Efficacy of Two Doses of Duloxetine and Amitriptyline in Subjects With Refractory Chronic Cough (MACS-1)

March 29, 2024 updated by: Vivek N Iyer, Mayo Clinic

A Randomized, Double-blind, Placebo-controlled, Dose-escalation Study Evaluating the Efficacy of Two Doses of Duloxetine & Amitriptyline in Subjects With Refractory Chronic Cough

This research study is evaluating the effectiveness of escalating doses of Amitriptyline and Duloxetine in reducing cough frequency in patients with refractory chronic cough (RCC)

Study Overview

Detailed Description

This is a randomized, double-blind, placebo-controlled, parallel-arm, dose escalation study of Duloxetine & Amitriptyline in subjects with refractory chronic cough.

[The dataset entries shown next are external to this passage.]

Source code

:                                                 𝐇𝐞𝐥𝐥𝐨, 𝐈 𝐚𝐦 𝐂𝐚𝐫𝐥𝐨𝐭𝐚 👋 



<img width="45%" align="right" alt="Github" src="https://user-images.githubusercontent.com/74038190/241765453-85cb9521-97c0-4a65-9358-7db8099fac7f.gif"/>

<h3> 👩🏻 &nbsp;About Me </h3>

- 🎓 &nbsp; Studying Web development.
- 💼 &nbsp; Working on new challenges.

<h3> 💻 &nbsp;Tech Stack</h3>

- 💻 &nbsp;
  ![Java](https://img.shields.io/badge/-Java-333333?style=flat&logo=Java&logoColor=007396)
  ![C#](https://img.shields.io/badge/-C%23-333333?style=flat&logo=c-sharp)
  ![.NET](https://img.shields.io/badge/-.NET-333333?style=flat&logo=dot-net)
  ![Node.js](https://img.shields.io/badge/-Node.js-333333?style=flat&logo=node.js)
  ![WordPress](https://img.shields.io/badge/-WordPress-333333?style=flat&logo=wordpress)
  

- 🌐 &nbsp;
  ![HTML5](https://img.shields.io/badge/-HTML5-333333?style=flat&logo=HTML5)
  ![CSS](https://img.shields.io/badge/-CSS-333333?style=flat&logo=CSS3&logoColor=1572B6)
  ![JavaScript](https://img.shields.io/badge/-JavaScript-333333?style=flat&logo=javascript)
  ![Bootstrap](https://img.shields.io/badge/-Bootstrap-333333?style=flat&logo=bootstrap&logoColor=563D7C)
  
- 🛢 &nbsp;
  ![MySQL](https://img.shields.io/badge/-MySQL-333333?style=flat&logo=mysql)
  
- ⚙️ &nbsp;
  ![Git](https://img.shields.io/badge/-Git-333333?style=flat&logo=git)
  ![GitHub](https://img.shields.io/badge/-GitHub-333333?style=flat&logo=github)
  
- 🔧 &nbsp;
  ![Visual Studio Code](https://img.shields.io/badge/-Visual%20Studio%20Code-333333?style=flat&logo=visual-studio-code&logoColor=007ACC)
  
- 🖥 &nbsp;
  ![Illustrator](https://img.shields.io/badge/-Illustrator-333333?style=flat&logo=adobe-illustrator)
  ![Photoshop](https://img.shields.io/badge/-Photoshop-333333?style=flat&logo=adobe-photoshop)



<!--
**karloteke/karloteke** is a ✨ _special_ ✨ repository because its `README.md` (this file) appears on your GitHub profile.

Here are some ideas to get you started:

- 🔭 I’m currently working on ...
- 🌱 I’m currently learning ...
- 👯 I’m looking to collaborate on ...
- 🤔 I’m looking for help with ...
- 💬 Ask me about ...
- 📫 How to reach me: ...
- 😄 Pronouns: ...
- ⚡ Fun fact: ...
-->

Subjects will be screened during a period of up to 2 week and will undergo screening/ baseline cough monitoring. A total of 50 subjects who meet entry criteria will be randomly assigned in a 1: 1: 1: 1: 1 ratio to one of five treatment arms using stratified randomization in blocks of 10. Each arm will have two successive 4-week treatment periods (Blinded Period 1 & 2). After this, patients will be unblinded and receive routine clinical care. During the unblinded (routine clinical care) follow up phase; subjects will be initially offered the option of continuing amitriptyline or duloxetine based on their initial randomization arm. Subjects could also choose an alternative chronic cough therapy (e.g. pregabalin, gabapentin, 1% tetracaine lollipop or nebulized lidocaine or combination therapy).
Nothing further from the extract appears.